§ Work instructions: Below are records to retype exactly, except for the pictures.

§ Plain-text document sources:
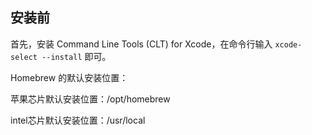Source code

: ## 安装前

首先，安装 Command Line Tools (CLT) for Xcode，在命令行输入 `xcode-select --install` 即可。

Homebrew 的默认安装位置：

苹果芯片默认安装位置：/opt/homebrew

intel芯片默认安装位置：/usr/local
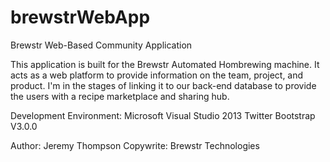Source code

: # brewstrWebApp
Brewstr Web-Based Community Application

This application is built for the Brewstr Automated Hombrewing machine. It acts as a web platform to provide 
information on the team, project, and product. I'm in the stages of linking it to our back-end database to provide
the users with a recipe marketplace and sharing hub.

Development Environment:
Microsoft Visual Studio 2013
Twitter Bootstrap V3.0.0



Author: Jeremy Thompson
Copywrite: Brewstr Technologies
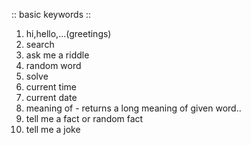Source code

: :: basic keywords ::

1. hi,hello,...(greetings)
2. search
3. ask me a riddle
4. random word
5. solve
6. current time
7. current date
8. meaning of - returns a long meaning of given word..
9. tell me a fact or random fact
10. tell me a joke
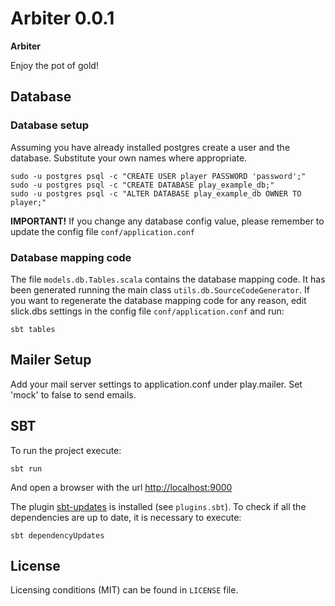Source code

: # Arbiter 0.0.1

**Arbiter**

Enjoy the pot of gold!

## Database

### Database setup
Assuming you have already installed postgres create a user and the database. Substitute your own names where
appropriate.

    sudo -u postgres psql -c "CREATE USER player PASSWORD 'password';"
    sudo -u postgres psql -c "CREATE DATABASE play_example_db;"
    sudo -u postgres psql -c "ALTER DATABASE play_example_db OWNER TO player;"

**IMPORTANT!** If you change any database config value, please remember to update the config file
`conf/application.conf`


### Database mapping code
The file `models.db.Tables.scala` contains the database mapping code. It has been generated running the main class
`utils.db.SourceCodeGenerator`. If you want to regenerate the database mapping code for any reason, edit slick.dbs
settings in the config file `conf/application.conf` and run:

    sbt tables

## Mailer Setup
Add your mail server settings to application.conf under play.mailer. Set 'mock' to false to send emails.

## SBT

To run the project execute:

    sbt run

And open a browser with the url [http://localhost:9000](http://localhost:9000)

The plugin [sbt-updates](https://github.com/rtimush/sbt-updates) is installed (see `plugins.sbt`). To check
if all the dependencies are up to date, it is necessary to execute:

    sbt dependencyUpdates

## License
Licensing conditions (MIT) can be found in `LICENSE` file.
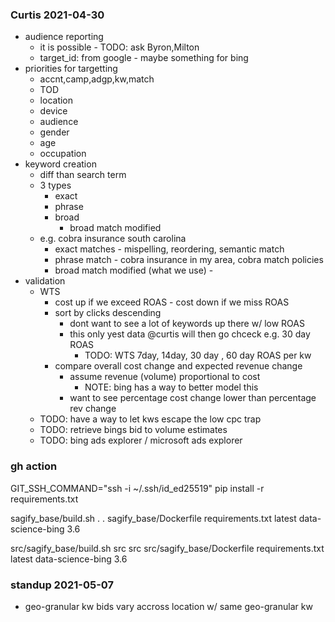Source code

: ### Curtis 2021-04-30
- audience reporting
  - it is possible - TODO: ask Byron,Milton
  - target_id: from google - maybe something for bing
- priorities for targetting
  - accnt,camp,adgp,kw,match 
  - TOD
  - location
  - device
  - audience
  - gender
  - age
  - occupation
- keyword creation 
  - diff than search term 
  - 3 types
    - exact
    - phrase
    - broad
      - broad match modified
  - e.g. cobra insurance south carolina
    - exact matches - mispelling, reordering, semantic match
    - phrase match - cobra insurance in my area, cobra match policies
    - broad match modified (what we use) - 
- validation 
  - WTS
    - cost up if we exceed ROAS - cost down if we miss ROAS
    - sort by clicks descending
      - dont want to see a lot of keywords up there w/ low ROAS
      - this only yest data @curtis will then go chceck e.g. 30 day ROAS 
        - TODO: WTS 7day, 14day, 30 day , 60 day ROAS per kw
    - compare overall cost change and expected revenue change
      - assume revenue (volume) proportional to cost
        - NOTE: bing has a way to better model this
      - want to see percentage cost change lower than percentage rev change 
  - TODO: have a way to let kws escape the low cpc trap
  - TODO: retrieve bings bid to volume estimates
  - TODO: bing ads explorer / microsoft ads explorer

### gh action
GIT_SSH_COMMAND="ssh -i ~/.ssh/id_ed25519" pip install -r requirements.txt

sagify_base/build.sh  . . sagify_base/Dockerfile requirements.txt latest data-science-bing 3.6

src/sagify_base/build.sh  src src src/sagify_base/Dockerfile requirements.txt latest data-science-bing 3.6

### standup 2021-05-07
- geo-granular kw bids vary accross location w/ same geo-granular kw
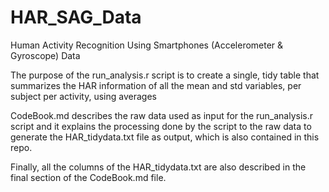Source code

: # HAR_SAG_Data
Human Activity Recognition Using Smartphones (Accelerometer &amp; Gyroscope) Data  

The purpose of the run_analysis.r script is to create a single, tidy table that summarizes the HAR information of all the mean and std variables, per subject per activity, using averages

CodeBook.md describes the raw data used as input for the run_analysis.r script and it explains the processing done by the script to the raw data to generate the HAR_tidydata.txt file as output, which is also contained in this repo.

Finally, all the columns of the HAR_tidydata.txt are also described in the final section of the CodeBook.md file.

§ Response to this exercise:
Source code

: ## 安装前

首先，安装 Command Line Tools (CLT) for Xcode，在命令行输入 `xcode-select --install` 即可。

Homebrew 的默认安装位置：

苹果芯片默认安装位置：/opt/homebrew

intel芯片默认安装位置：/usr/local
Source code

: # brewstrWebApp
Brewstr Web-Based Community Application

This application is built for the Brewstr Automated Hombrewing machine. It acts as a web platform to provide 
information on the team, project, and product. I'm in the stages of linking it to our back-end database to provide
the users with a recipe marketplace and sharing hub.

Development Environment:
Microsoft Visual Studio 2013
Twitter Bootstrap V3.0.0



Author: Jeremy Thompson
Copywrite: Brewstr Technologies
Source code

: :: basic keywords ::

1. hi,hello,...(greetings)
2. search
3. ask me a riddle
4. random word
5. solve
6. current time
7. current date
8. meaning of - returns a long meaning of given word..
9. tell me a fact or random fact
10. tell me a joke
Source code

: # Arbiter 0.0.1

**Arbiter**

Enjoy the pot of gold!

## Database

### Database setup
Assuming you have already installed postgres create a user and the database. Substitute your own names where
appropriate.

    sudo -u postgres psql -c "CREATE USER player PASSWORD 'password';"
    sudo -u postgres psql -c "CREATE DATABASE play_example_db;"
    sudo -u postgres psql -c "ALTER DATABASE play_example_db OWNER TO player;"

**IMPORTANT!** If you change any database config value, please remember to update the config file
`conf/application.conf`


### Database mapping code
The file `models.db.Tables.scala` contains the database mapping code. It has been generated running the main class
`utils.db.SourceCodeGenerator`. If you want to regenerate the database mapping code for any reason, edit slick.dbs
settings in the config file `conf/application.conf` and run:

    sbt tables

## Mailer Setup
Add your mail server settings to application.conf under play.mailer. Set 'mock' to false to send emails.

## SBT

To run the project execute:

    sbt run

And open a browser with the url [http://localhost:9000](http://localhost:9000)

The plugin [sbt-updates](https://github.com/rtimush/sbt-updates) is installed (see `plugins.sbt`). To check
if all the dependencies are up to date, it is necessary to execute:

    sbt dependencyUpdates

## License
Licensing conditions (MIT) can be found in `LICENSE` file.
Source code

: ### Curtis 2021-04-30
- audience reporting
  - it is possible - TODO: ask Byron,Milton
  - target_id: from google - maybe something for bing
- priorities for targetting
  - accnt,camp,adgp,kw,match 
  - TOD
  - location
  - device
  - audience
  - gender
  - age
  - occupation
- keyword creation 
  - diff than search term 
  - 3 types
    - exact
    - phrase
    - broad
      - broad match modified
  - e.g. cobra insurance south carolina
    - exact matches - mispelling, reordering, semantic match
    - phrase match - cobra insurance in my area, cobra match policies
    - broad match modified (what we use) - 
- validation 
  - WTS
    - cost up if we exceed ROAS - cost down if we miss ROAS
    - sort by clicks descending
      - dont want to see a lot of keywords up there w/ low ROAS
      - this only yest data @curtis will then go chceck e.g. 30 day ROAS 
        - TODO: WTS 7day, 14day, 30 day , 60 day ROAS per kw
    - compare overall cost change and expected revenue change
      - assume revenue (volume) proportional to cost
        - NOTE: bing has a way to better model this
      - want to see percentage cost change lower than percentage rev change 
  - TODO: have a way to let kws escape the low cpc trap
  - TODO: retrieve bings bid to volume estimates
  - TODO: bing ads explorer / microsoft ads explorer

### gh action
GIT_SSH_COMMAND="ssh -i ~/.ssh/id_ed25519" pip install -r requirements.txt

sagify_base/build.sh  . . sagify_base/Dockerfile requirements.txt latest data-science-bing 3.6

src/sagify_base/build.sh  src src src/sagify_base/Dockerfile requirements.txt latest data-science-bing 3.6

### standup 2021-05-07
- geo-granular kw bids vary accross location w/ same geo-granular kw
Source code

: # HAR_SAG_Data
Human Activity Recognition Using Smartphones (Accelerometer &amp; Gyroscope) Data  

The purpose of the run_analysis.r script is to create a single, tidy table that summarizes the HAR information of all the mean and std variables, per subject per activity, using averages

CodeBook.md describes the raw data used as input for the run_analysis.r script and it explains the processing done by the script to the raw data to generate the HAR_tidydata.txt file as output, which is also contained in this repo.

Finally, all the columns of the HAR_tidydata.txt are also described in the final section of the CodeBook.md file.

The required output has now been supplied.